La Toscana (e il Chianti in questo senso sta facendo notevoli passi) si conferma comunque regione ad alta vocazione per l’apicoltura: nel censimento 2017 risulta che 3.050 apicoltori hanno dichiarato 93.524 alveari, ovvero hanno prodotto miele. Infatti, gli apicoltori registrati all’anagrafe apistica toscana sono 4.732, ma non è detto che ciascuno di essi, ogni anno, si iscriva al censimento nazionale, obbligatorio solo in caso di produzione di miele.

Gli alveari presenti nel territorio toscano sono per il 59% alveari nomadi (ovvero alveari che si spostano in funzione dell’andamento stagionale delle fioriture), per il 21 % sono stanziali e per il 20% sono alveari per autoconsumo (produzione per uso personale o hobby, ma non per la vendita a terzi; è importante che anche questi siano conosciuti ed iscritti all’anagrafe regionale per ragioni sanitarie e tutela di tutto il patrimonio apistico).

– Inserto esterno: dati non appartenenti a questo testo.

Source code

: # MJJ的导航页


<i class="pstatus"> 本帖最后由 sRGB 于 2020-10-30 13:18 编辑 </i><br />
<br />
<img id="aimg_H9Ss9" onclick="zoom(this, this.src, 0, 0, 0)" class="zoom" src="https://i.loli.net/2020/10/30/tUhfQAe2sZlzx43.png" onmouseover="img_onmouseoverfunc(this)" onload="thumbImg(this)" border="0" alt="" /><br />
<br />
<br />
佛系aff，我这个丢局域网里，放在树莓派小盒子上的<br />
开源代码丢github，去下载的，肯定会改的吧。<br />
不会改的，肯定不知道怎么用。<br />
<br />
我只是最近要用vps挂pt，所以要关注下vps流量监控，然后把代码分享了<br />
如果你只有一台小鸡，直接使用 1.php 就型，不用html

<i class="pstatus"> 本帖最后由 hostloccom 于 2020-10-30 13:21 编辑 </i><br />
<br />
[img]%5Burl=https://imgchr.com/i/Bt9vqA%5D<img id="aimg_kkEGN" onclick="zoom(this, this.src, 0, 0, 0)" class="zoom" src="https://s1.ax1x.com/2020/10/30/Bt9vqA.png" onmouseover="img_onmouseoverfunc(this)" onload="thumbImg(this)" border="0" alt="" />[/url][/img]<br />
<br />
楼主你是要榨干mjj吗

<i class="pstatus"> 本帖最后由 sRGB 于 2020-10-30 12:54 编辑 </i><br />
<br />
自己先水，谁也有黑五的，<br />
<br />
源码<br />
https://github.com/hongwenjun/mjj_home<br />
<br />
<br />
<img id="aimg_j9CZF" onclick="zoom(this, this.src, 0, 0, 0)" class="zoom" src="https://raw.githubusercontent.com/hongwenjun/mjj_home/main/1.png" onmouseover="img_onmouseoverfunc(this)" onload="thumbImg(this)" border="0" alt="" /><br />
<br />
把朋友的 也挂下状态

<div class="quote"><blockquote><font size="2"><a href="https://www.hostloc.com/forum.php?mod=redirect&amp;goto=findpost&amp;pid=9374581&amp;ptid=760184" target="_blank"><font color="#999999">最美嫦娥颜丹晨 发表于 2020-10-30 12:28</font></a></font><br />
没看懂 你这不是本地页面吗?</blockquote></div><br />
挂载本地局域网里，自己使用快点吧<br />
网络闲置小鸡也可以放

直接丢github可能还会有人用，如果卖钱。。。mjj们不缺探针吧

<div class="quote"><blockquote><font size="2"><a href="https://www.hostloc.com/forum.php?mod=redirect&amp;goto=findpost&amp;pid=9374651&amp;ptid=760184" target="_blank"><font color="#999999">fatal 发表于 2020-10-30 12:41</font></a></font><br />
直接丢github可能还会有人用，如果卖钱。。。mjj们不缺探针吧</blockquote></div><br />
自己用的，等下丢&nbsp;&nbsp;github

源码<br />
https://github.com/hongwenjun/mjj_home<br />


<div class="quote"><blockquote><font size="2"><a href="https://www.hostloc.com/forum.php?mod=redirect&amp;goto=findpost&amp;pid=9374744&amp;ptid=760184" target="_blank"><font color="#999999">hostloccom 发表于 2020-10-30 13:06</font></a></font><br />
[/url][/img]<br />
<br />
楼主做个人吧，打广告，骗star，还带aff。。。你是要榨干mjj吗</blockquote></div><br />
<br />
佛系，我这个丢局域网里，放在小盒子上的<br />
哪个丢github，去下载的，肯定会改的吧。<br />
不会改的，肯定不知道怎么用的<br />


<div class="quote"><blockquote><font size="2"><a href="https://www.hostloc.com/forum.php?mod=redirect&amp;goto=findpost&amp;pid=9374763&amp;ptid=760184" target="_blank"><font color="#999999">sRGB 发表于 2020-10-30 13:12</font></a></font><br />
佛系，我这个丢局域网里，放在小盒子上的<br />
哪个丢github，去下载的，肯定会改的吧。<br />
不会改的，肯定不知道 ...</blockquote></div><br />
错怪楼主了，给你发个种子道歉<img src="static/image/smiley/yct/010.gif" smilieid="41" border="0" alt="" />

Le province con più alta presenza di alveari sono Lucca, con il 18%, seguita da Firenze 16% e Arezzo 13 %.

L’annata 2017 è andata male soprattutto per il miele di acacia, grande assente in tutta la penisola per il secondo anno di fila, e per i raccolti primaverili.

Anche i primi mesi del 2018, a causa delle gelate invernali di febbraio-marzo che hanno compromesso le fioriture, hanno messo a dura prova lo sviluppo di nuove famiglie.

Permane dunque la preoccupazione per la tenuta del tessuto produttivo apistico per l’aumento dei costi, in rapporto al raccolto ottenuto e in specifico per il ricorso all’alimentazione prolungata delle famiglie.

Con le modifiche alla legge sull’apicoltura (21/2009)si cerca di incidere semplificando le procedure amministrative per l’inizio e lo svolgimento dell’attività di apicoltura; delimitare la soglia dell’attività di autoconsumo, prevedendo il limite massimo di 10 arnie; garantire una maggiore tutela delle api e degli insetti pronubi, la cui presenza è fondamentale per l’equilibrio dell’ecosistema, rivedendo anche la norma relativa al divieto di utilizzo di prodotti fitosanitari che possano essere dannosi nei periodi di fioritura.

La Toscana interviene così nel settore dell’apicoltura con misure per migliorare le condizioni della produzione e della commercializzazione dei prodotti dell’apicoltura con i fondi assegnati dal Mipaf: nel 2017 circa 420mila euro.